3. Special Resolution - To approve grant of employee stock options exceeding 1% of issued share capital: Approval for granting options to a single employee exceeding the 1% threshold of the company's issued share capital.
4. Special Resolution - Reappointment of Mr. Rajiv Maliwal (DIN: 00869035) as an Independent Director: Continuation of his directorship on the board.
Voting Process and Methods
The voting was conducted solely through remote e-voting, with no physical postal ballot forms used. The notice of postal ballot was sent via email to members whose email addresses were available with the company or its Registrar and Share Transfer Agent, in compliance with MCA Circulars related to COVID-19. The e-voting platform was used for casting votes, which were unblocked for scrutiny on July 08, 2026, at 5:00 PM.
Key Voting Outcomes
Overall Participation
- Total equity shares on cut-off date: 14,93,02,203
- Total votes cast through e-voting: 12,47,30,502 shares (83.54% of total equity capital)
- Number of members who voted: 256
Resolution-wise Results:
1. HCG Employee Stock Option Scheme - 2026
- Net valid e-votes: 12,47,29,999 shares (83.54%)
- Votes in favor: 10,71,66,982 shares (85.92% of net valid votes)
- Votes against: 1,75,63,017 shares (14.08% of net valid votes)
2. Grant of options to group company employees
- Net valid e-votes: 12,47,29,983 shares (83.54%)
- Votes in favor: 10,71,66,965 shares (85.92% of net valid votes)
- Votes against: 1,75,63,018 shares (14.08% of net valid votes)
3. Grant exceeding 1% to single employee
- Net valid e-votes: 12,47,29,931 shares (83.54%)
- Votes in favor: 10,71,66,868 shares (85.92% of net valid votes)
- Votes against: 1,75,63,063 shares (14.08% of net valid votes)
4. Reappointment of Mr. Rajiv Maliwal
- Net valid e-votes: 12,47,29,513 shares (83.54%)
- Votes in favor: 10,72,12,926 shares (85.96% of net valid votes)
- Votes against: 1,75,16,587 shares (14.04% of net valid votes)
Category-wise Voting Breakdown:
The results were further categorized by promoter group, public institutions, and public non-institutions:
- Promoter & Promoter Group: 95.86% participation with 100% approval across all resolutions
- Public Institutions: 87.41% participation with varying approval rates (38.99%-66.83% across resolutions)
- Public Non-Institutions: 0.48% participation with high approval rates (87.48%-87.60% across resolutions)
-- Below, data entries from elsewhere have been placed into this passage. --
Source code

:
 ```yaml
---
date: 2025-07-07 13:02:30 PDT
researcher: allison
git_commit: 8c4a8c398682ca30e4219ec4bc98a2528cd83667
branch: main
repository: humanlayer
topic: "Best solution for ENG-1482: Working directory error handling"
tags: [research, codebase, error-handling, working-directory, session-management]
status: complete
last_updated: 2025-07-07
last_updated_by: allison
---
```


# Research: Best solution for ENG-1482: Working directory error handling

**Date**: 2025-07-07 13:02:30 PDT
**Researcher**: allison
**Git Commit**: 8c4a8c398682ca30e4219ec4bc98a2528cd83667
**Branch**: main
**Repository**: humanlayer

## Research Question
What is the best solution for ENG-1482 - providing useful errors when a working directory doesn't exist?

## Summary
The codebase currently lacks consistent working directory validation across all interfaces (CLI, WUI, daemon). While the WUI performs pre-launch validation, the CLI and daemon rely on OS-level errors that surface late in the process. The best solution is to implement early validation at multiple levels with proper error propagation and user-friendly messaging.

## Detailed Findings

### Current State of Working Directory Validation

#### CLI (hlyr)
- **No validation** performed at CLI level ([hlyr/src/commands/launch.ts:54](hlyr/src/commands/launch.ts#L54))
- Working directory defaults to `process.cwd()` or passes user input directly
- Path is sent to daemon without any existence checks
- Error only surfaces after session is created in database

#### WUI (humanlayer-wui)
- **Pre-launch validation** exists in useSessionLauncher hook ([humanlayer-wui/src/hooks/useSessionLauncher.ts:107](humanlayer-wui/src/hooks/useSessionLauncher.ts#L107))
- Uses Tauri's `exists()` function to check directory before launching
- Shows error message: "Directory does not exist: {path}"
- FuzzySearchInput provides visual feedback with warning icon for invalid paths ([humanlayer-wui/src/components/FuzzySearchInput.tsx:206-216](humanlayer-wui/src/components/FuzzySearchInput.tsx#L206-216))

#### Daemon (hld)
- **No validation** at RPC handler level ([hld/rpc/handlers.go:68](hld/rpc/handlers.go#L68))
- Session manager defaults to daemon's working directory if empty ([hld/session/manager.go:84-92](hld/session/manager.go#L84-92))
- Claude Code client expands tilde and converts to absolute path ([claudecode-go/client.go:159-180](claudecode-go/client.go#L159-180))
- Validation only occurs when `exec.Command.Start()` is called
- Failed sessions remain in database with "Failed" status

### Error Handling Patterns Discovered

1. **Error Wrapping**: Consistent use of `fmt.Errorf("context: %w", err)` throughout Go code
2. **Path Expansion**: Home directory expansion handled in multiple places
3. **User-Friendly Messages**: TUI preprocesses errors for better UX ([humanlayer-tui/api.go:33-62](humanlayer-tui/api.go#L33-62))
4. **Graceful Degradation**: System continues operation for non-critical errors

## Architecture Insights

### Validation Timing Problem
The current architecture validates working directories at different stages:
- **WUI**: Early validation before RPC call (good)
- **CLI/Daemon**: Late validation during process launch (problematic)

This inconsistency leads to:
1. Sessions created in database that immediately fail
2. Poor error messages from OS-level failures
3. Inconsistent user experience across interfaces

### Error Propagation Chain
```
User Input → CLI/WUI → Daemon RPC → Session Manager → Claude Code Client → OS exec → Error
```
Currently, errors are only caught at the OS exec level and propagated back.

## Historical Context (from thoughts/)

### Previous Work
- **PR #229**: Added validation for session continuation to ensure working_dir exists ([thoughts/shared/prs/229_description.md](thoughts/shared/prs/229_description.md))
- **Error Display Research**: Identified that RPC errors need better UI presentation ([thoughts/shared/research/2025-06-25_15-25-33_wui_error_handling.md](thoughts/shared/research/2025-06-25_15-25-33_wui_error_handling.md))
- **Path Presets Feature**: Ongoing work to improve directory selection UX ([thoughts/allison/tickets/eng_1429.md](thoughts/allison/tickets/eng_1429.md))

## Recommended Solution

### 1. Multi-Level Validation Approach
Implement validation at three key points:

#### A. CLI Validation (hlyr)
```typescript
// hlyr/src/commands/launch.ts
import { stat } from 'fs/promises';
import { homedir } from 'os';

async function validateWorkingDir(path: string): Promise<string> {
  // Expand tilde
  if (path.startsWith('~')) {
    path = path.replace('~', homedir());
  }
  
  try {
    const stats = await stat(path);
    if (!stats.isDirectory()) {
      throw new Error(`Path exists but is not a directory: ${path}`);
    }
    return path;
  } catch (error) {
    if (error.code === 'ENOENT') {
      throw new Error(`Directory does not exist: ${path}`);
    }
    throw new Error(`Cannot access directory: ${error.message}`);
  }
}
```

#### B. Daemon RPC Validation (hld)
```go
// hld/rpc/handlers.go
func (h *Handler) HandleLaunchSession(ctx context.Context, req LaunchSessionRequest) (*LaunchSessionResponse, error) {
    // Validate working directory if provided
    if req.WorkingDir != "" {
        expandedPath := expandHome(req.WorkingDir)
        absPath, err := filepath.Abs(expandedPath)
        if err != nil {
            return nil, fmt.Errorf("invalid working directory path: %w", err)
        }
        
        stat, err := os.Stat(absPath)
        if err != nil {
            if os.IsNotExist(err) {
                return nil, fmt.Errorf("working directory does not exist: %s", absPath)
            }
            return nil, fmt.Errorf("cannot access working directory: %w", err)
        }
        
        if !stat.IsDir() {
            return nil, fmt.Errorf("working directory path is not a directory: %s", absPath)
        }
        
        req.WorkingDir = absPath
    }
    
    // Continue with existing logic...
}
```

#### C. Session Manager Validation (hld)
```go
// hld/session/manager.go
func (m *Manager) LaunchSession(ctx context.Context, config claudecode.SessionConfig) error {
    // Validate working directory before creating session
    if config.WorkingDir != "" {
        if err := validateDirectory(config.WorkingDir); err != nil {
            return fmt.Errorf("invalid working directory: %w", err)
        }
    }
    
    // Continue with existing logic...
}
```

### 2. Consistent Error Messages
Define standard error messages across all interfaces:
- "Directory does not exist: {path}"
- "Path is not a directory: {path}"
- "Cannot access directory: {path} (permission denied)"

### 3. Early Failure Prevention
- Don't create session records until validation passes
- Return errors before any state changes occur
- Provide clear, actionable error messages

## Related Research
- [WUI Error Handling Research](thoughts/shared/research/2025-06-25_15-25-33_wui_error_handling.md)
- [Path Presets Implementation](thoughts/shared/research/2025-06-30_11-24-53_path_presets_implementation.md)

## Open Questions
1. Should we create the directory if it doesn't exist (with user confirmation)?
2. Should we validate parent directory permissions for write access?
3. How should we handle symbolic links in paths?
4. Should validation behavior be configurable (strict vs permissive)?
Scrutinizer's Role and Findings
Mr. V Sreedharan, Senior Partner of V Sreedharan and Associates, Company Secretaries, was appointed as the scrutinizer for the postal ballot process. His key findings:
- The e-voting process was conducted in compliance with applicable regulations
- Votes cast through electronic means were unblocked on July 08, 2026, at 5:00 PM
- Shareholding was matched with the Register of Members/beneficiary list as of the cut-off date
- Only votes cast by the deadline were considered valid
- No physical ballot papers were received, eliminating issues of late receipt, undelivered envelopes, or defaced/mutilated ballots
- All e-registers and records were emailed to the Company Secretary for safe custody
- The scrutinizer confirmed the validity of the process and recommended declaration of results
Compliance Confirmation
The company confirmed compliance with:
- Section 110 of the Companies Act, 2013
- Rule 22 of the Companies (Management and Administration) Rules, 2014
- Regulation 44(3) of SEBI Listing Regulations
- SEBI Master Circular No. HO/49/14/14(7)2025-CFD-POD2/I/3762/2026 dated January 30, 2026
- SEBI Circular SEBI/HO/CFD/CFD-PoD-1/P/CIR/2023/123 dated July 13, 2023
- Relevant MCA Circulars regarding electronic voting during COVID-19
Additional Information
The full details are available on the company's website at https://www.hcgoncology.com/. The company's registered office is at HCG Towers #8, P. Kalinga Rao Road, Sampangi Ram Nagar, Bengaluru - 560 027, with corporate office at #3, G-Floor, Tower Block, Unity Buildings Complex, Mission Road, Bengaluru - 560 027. Company CIN: L15200KA1998PLC023489.